Why I Write Tests

I’ve had a few folks ask me if I really write tests for all my projects, like I mentioned in the last line of my second email in You’re Not Refactoring. Really?

Really, even on personal projects. I write tests because I’m really good at writing buggy software. I’d bet I’m better than you.

I’ve written those bugs that waste hours of time until I found the one missing (or added) bit of punctuation. I’ve written bugs that first-year programming students have caught. I’ve written so many of those really obvious bugs that my boss notices with the first glance that you’d be amazed I’ve never been fired. Bugs that confused my users into thinking they made mistakes. Bugs that ate data. Bugs that corrupt data silently. And lots of those little changes that broke that totally unrelated thing over there that, wait, yeah, it is actually related in this one tiny way. Bugs that would be really obvious if I’d remembered that one bug in IE6, if I’d remembered the API, if I’d remembered what my own code from last week looked like.

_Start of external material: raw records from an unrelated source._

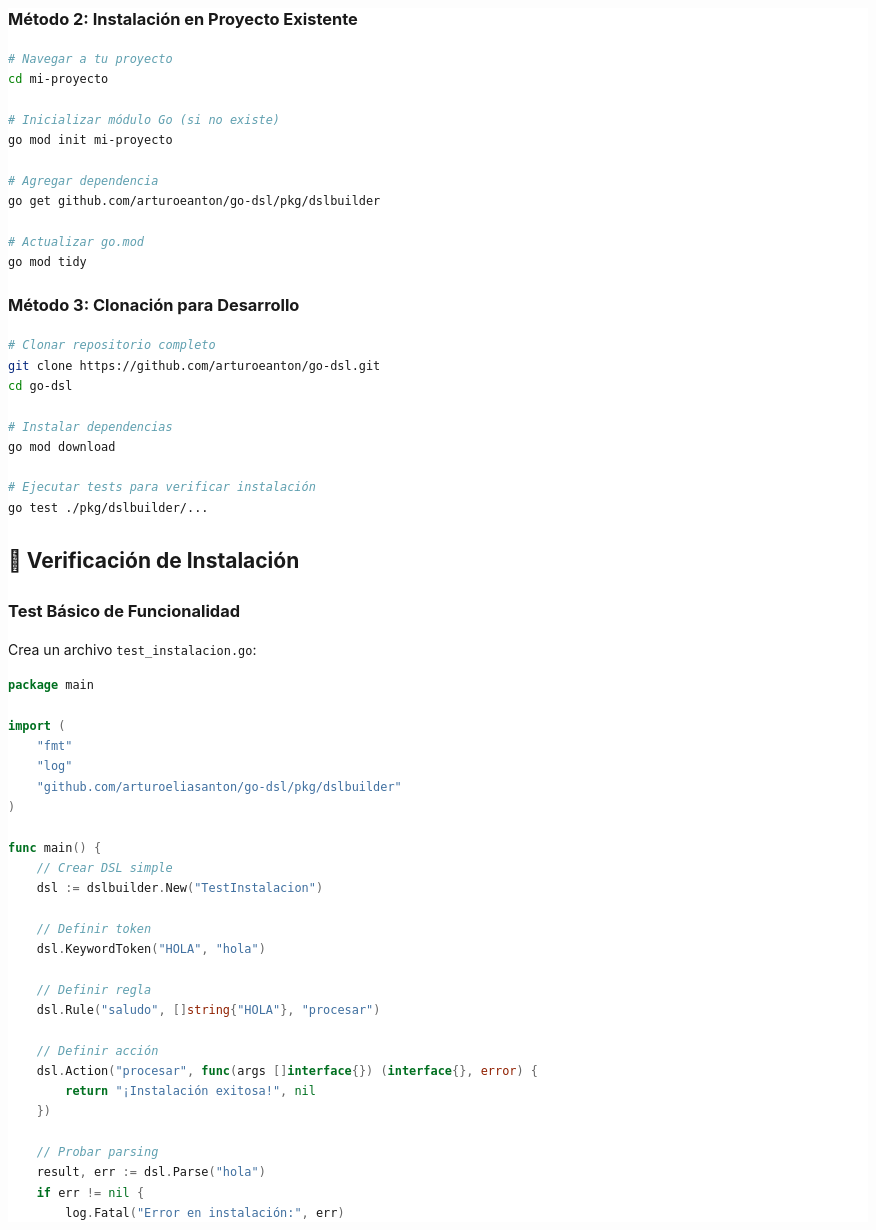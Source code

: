 ### Método 2: Instalación en Proyecto Existente

```bash
# Navegar a tu proyecto
cd mi-proyecto

# Inicializar módulo Go (si no existe)
go mod init mi-proyecto

# Agregar dependencia
go get github.com/arturoeanton/go-dsl/pkg/dslbuilder

# Actualizar go.mod
go mod tidy
```

### Método 3: Clonación para Desarrollo

```bash
# Clonar repositorio completo
git clone https://github.com/arturoeanton/go-dsl.git
cd go-dsl

# Instalar dependencias
go mod download

# Ejecutar tests para verificar instalación
go test ./pkg/dslbuilder/...
```

## 🚀 Verificación de Instalación

### Test Básico de Funcionalidad

Crea un archivo `test_instalacion.go`:

```go
package main

import (
    "fmt"
    "log"
    "github.com/arturoeliasanton/go-dsl/pkg/dslbuilder"
)

func main() {
    // Crear DSL simple
    dsl := dslbuilder.New("TestInstalacion")
    
    // Definir token
    dsl.KeywordToken("HOLA", "hola")
    
    // Definir regla
    dsl.Rule("saludo", []string{"HOLA"}, "procesar")
    
    // Definir acción
    dsl.Action("procesar", func(args []interface{}) (interface{}, error) {
        return "¡Instalación exitosa!", nil
    })
    
    // Probar parsing
    result, err := dsl.Parse("hola")
    if err != nil {
        log.Fatal("Error en instalación:", err)
```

I write tests because I’m imperfect and I hate breaking things. I take code seriously and I’m happy when I write the best code I can. When I’m slipping in errors, when I’m wasting the time of myself and my users, and when I’m just plain afraid that I might be introducing bugs, I’m not writing good code. I don’t keep anything on my nightstand except my glasses, because I know I’m just going to knock it all off in the middle of the night when I’m groping for my glasses. I don’t want to set myself up to fail.

Testing isn’t everything, and I’ve talked about its limits. But it’s saved my bacon often enough that I feel like I’m taking needless risks when I don’t write tests.

Yeah, OK, fun little one-off scripts don’t have tests, but that script is also about the largest I’ll let code get without test. Read the comments, someone found that I left a bug lurking to shoot myself in the foot when I tried to expand or reuse the code.

I don’t want to write buggy software, but I know I will, so I write tests and then I build things that are far less buggy. I don’t test my personal projects out of a sense of obligation, I test them so I can relax and have fun building cool things.

That’s why my advice is always to start small with tests. Test what you can easily, you don’t have to write exhaustive tests that cover all possibilities on all your code. Write a happy-path test for when a function or method works right, and cover one or two ways things can go wrong or be misused. A few weeks or months from now when you break it in some silly way or don’t remember how it’s supposed to be called, the time you invested in tests will pay dividends. When some you narrow down a bug, write a test that exercises it, fix the bug, and smile as your test passes: that bug isn’t going to slip back into your code again. You’ll write better code without the stress. Trust me, I know.